Unlike kids from more moneyed backgrounds, my future was in question. There
were no grand plans for me to go to college, no lofty career ambitions. My father
thought for many years that I might follow in his and my grandfather's
footsteps and work in the printing plant that employed them, and my academic performance reinforced that belief. Through most of middle school and high school, I was
a C-student at best. But then I discovered that I was able to write -
something I'd done for years for fun, but never really thought about. My
freshman high school English teacher encouraged me, and for the
first time in my life I began to get A's in English. That eventually spread
to other subjects, such as Social Studies and History, which boosted my GPA
enough to make college a possibility.
But it was just that - a possibility. My parents had little money, and I
knew I didn't want to go to community college, which I saw as an extension
of high school. Naturally, I began entertaining thoughts about the military.

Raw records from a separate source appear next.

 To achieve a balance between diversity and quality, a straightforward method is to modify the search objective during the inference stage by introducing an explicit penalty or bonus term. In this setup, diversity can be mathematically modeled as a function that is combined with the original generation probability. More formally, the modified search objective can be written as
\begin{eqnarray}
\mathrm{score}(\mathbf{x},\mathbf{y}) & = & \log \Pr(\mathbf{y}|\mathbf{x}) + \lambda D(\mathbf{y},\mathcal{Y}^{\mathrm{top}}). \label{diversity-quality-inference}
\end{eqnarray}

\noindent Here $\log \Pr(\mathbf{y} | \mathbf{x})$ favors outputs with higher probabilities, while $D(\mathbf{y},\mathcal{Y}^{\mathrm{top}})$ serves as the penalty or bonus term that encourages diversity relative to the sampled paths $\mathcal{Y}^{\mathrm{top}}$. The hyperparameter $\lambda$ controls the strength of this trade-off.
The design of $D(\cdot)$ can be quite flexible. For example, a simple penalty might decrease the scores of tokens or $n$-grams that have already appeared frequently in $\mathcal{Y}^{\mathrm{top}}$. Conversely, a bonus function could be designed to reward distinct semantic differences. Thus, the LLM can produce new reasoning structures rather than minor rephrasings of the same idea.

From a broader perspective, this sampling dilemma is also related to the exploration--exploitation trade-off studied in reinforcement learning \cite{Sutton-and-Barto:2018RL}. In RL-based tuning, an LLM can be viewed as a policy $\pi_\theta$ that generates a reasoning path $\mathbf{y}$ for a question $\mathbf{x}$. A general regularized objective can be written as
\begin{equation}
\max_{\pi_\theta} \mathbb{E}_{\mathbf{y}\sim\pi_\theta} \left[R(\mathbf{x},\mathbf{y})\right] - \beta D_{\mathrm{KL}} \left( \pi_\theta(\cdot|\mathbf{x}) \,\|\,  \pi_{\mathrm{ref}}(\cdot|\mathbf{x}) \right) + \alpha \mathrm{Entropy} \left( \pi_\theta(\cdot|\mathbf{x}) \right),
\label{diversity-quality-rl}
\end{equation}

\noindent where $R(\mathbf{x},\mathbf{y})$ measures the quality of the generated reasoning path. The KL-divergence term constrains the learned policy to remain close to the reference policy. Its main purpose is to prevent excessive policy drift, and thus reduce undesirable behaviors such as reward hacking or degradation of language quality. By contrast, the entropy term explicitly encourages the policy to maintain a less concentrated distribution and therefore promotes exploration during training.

Not because I wanted to defend my country or fight in a war
(and the Gulf War was still fresh on my mind), but because of the college
money they promised after I got out.
However, my entering the military did not come to pass. I received my
acceptance letter to the University of Maryland on the day of my high school
graduation (I barely squeaked in, having languished on a waiting list for
months), and my father was so proud of me that he took out a loan to pay for
my first year. He was caught up in the emotion of the moment - I had just graduated
from high school, received the school scholarship for best performance in
English, how could he not try to find a way for me to go? But had that
letter not arrived on that day, my dad might have reacted differently. I might not have gone to the University of Maryland right out of
high school, nor would I be living in an "exclusive" Washington, D.C.
neighborhood right now. Instead, I might have gone into the Army.
So when I see these soldiers on television - kids who look not unlike the kids I
grew up with - I know that if circumstances in my life were different, I
might have been them. They didn't enter the military because they wanted to
wage a war against another country; they enlisted because they wanted a
better life for themselves. I know what it feels like to not have a future,
to see the middle class world on television and to desperately want to be a
part of that. I know the lengths people will go to achieve that kind of
life for themselves. This is not to say that everyone joins the military just to advance their lives -- many do enlist because they genuinely want to serve their country. But most of the people I know who serve or have served -- including both my parents -- joined for for the opportunities military service offers.
The military used to be a profession that all parts of society
participated in. The families of American aristocracy - the ultra rich -
had a long tradition of sending their children to military academies. Few
American men stayed out of many of our most celebrated wars - the American
Revolution, the American Civil War, the first two World Wars. Hemmingway
and his "lost generation" wrote excessively about what the First World War
did to them. Could anyone imagine our most celebrated writers serving
in the military today? It's almost unthinkable.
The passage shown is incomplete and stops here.